Brief: From the listing below, extract every line in which the word "Shiun" appears.

______

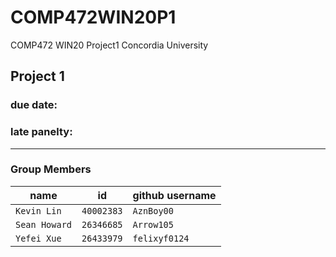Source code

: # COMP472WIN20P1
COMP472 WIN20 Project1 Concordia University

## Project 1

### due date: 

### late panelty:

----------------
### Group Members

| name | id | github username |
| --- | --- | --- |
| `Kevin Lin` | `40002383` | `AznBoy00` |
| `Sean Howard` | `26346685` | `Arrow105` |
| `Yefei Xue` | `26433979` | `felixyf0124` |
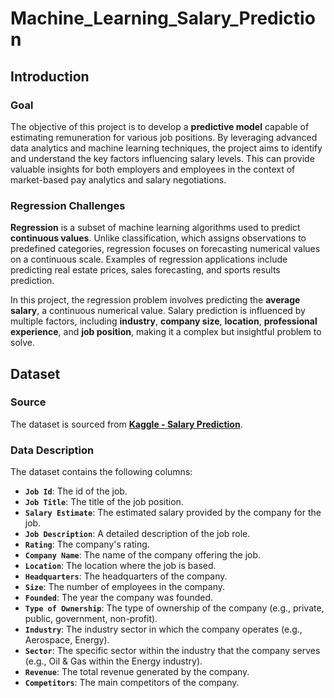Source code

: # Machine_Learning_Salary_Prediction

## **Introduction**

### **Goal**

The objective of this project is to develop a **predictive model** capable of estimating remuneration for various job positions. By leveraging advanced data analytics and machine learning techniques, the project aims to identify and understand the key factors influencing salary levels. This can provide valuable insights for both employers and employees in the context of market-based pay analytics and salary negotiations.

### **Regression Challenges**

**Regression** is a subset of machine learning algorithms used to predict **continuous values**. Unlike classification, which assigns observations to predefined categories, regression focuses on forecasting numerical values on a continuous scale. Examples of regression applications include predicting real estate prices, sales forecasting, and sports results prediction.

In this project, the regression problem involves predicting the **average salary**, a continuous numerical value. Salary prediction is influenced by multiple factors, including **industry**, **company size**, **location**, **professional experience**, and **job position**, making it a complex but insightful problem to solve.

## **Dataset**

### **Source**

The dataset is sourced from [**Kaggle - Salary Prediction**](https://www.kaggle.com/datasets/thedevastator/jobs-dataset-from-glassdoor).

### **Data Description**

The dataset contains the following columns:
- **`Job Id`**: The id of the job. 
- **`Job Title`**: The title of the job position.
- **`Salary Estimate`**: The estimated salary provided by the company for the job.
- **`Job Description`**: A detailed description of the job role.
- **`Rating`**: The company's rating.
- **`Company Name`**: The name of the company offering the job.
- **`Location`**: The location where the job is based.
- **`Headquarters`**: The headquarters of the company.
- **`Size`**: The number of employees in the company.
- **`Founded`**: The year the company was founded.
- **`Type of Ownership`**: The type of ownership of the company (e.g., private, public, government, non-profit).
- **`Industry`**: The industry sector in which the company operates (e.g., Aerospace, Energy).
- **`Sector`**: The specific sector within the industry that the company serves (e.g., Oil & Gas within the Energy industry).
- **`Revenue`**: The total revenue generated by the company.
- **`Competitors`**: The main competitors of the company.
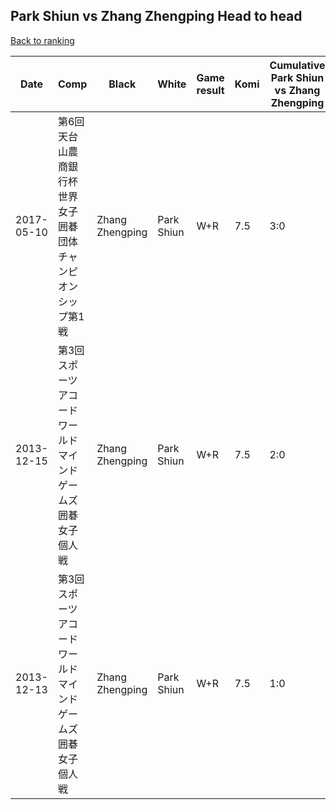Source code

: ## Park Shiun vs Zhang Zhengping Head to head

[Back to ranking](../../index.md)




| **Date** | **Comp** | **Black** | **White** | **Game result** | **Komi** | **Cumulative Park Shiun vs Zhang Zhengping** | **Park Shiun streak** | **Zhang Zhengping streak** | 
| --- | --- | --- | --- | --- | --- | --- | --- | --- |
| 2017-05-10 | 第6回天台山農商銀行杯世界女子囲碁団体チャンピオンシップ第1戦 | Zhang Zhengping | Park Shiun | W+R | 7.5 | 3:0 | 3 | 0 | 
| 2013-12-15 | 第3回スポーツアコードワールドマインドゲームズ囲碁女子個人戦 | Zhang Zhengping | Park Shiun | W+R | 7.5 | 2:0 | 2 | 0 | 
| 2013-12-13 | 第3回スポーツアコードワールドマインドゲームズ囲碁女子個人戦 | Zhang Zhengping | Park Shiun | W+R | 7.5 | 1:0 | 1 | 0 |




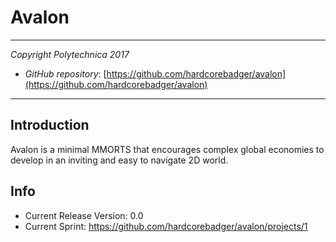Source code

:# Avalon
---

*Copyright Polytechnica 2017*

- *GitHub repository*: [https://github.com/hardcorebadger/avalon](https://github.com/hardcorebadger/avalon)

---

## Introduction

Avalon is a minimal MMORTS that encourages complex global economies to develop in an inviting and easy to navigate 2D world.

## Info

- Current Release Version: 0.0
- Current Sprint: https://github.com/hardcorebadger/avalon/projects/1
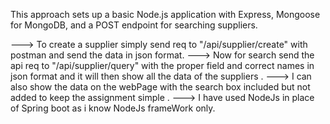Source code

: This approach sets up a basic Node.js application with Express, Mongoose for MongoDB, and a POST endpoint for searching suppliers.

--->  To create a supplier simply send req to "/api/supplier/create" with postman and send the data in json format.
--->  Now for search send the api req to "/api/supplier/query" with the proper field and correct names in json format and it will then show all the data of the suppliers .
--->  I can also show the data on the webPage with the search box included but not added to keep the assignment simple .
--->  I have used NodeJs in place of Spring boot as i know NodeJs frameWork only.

______

Task output:
: ## Park Shiun vs Zhang Zhengping Head to head
| **Date** | **Comp** | **Black** | **White** | **Game result** | **Komi** | **Cumulative Park Shiun vs Zhang Zhengping** | **Park Shiun streak** | **Zhang Zhengping streak** | 
| 2017-05-10 | 第6回天台山農商銀行杯世界女子囲碁団体チャンピオンシップ第1戦 | Zhang Zhengping | Park Shiun | W+R | 7.5 | 3:0 | 3 | 0 | 
| 2013-12-15 | 第3回スポーツアコードワールドマインドゲームズ囲碁女子個人戦 | Zhang Zhengping | Park Shiun | W+R | 7.5 | 2:0 | 2 | 0 | 
| 2013-12-13 | 第3回スポーツアコードワールドマインドゲームズ囲碁女子個人戦 | Zhang Zhengping | Park Shiun | W+R | 7.5 | 1:0 | 1 | 0 |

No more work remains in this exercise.